The Effects of Spousal Bereavement and Complicated Grief on Death Anxiety among Older Adults (배우자 사별여부와 복잡성비애 수준이 노인의 죽음불안에 미치는 영향)

  • Kim, Kyung Hee;Lyu, Jiyoung
    • 한국노년학
    • /
    • v.39 no.1
    • /
    • pp.21-35
    • /
    • 2019
  • The purpose of this study was to empirically verify the effects of spousal bereavement and complicated grief level on death anxiety of the elderly. The sample consisted of 1,998 adults who were aged 65 or older. Dependent variable was measured with the Death Anxiety Scale-Korean version (DAS-K). Independent variable was measured with both spousal bereavement and the Inventory of Complicated Grief-Korean version (ICG-K). Multiple regression analysis was performed using SPSS 23.0, adjusting for demographics, psycho-social and health variables. The results indicated that death anxiety level was lower among the bereaved with normal grief (p<.01) than non-bereaved. In contrast, death anxiety level was higher among the bereaved with complicated grief than non-bereaved (p<.01). The study result suggests that the most risky factor for death anxiety is complicated grief rather than the bereavement. Although the bereavement can be a universal experience, the severity and duration of symptoms after the bereavement may not be general.

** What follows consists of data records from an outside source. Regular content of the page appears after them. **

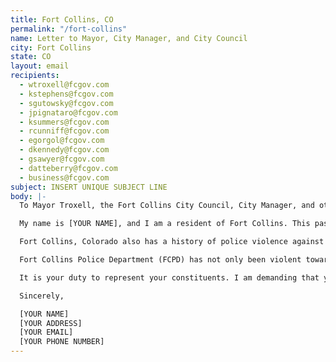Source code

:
 ```yaml
---
title: Fort Collins, CO
permalink: "/fort-collins"
name: Letter to Mayor, City Manager, and City Council
city: Fort Collins
state: CO
layout: email
recipients:
  - wtroxell@fcgov.com
  - kstephens@fcgov.com
  - sgutowsky@fcgov.com
  - jpignataro@fcgov.com
  - ksummers@fcgov.com
  - rcunniff@fcgov.com
  - egorgol@fcgov.com
  - dkennedy@fcgov.com
  - gsawyer@fcgov.com
  - datteberry@fcgov.com
  - business@fcgov.com
subject: INSERT UNIQUE SUBJECT LINE
body: |-
  To Mayor Troxell, the Fort Collins City Council, City Manager, and other city officials:

  My name is [YOUR NAME], and I am a resident of Fort Collins. This past week, our nation has been gripped by protests calling for a rapid and meaningful reconsideration of the role of policing in communities as well as an end to racism and anti-Blackness in America. Although Fort Collins is not at the forefront of these protests, it is not exempt from the racism and violence of the police system.

  Fort Collins, Colorado also has a history of police violence against community members in addition to gentrification that has pushed communities farther away from central Fort Collins to floodplains and railroad tracks. Natasha Patnode was beaten by Fort Collins Police Officer Todd Hopkins in 2018. This ended up in an excessive-use-of-force settlement. In 2017, Michaella Surat, a former CSU student, was subjected to excessive force by officer Randall Klamser, as well as having her constitutional rights violated by unreasonable search and seizure.

  Fort Collins Police Department (FCPD) has not only been violent towards our community, they have been a waste of our resources. Last year, the FCPD cost the City of Fort Collins $87.7 million, while only a mere $12.8 million was spent on affordable housing and social health. While we’ve been spending extraordinary amounts on policing, we have not seen improvements to safety, homelessness, mental health, or affordability in our city. Instead, we see the wasteful and harmful actions of our police.

  It is your duty to represent your constituents. I am demanding that you not reform, but defund the FCPD. Please advocate for revision of the Fort Collins city budget for the upcoming fiscal year to reflect the decades of research showing that education and social programs better promote the safety of a city than policing.

  Sincerely,

  [YOUR NAME]
  [YOUR ADDRESS]
  [YOUR EMAIL]
  [YOUR PHONE NUMBER]
---
```

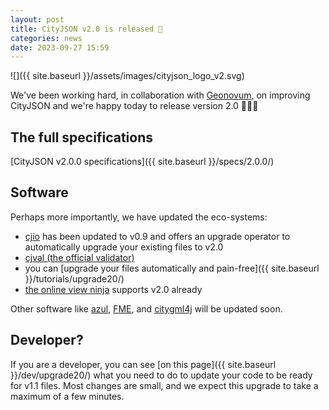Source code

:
 ```yaml
---
layout: post
title: CityJSON v2.0 is released 🚀
categories: news
date: 2023-09-27 15:59
---
```


![]({{ site.baseurl }}/assets/images/cityjson_logo_v2.svg)

We've been working hard, in collaboration with [Geonovum](https://www.geonovum.nl/), on improving CityJSON and we're happy today to release version 2.0 🎉🍾🚀


## The full specifications

[CityJSON v2.0.0 specifications]({{ site.baseurl }}/specs/2.0.0/)


## Software 

Perhaps more importantly, we have updated the eco-systems:

  - [cjio](https://github.com/cityjson/cjio) has been updated to v0.9 and offers an upgrade operator to automatically upgrade your existing files to v2.0
  - [cjval (the official validator)](https://validator.cityjson.org/)
  - you can [upgrade your files automatically and pain-free]({{ site.baseurl }}/tutorials/upgrade20/)
  - [the online view ninja](https://ninja.cityjson.org/) supports v2.0 already 

Other software like [azul](https://github.com/tudelft3d/azul), [FME](https://github.com/safesoftware/fme-CityJSON/), and [citygml4j](https://github.com/citygml4j/citygml-tools) will be updated soon.

## Developer?

If you are a developer, you can see [on this page]({{ site.baseurl }}/dev/upgrade20/) what you need to do to update your code to be ready for v1.1 files.
Most changes are small, and we expect this upgrade to take a maximum of a few minutes.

The unhealed emotional and physical pain after the bereavement stimulates death anxiety, and senior citizens who suffer from complicated grief often fail to integrate the bereavement and loss into reality, therefore, may not accept the death phenomenon itself. Anxiety and fear of death can emerge when they cannot acknowledge the bereavement. To manage complex sorrows and mitigate death anxiety, intervention programs should be provided to increase adaptability to the bereavement.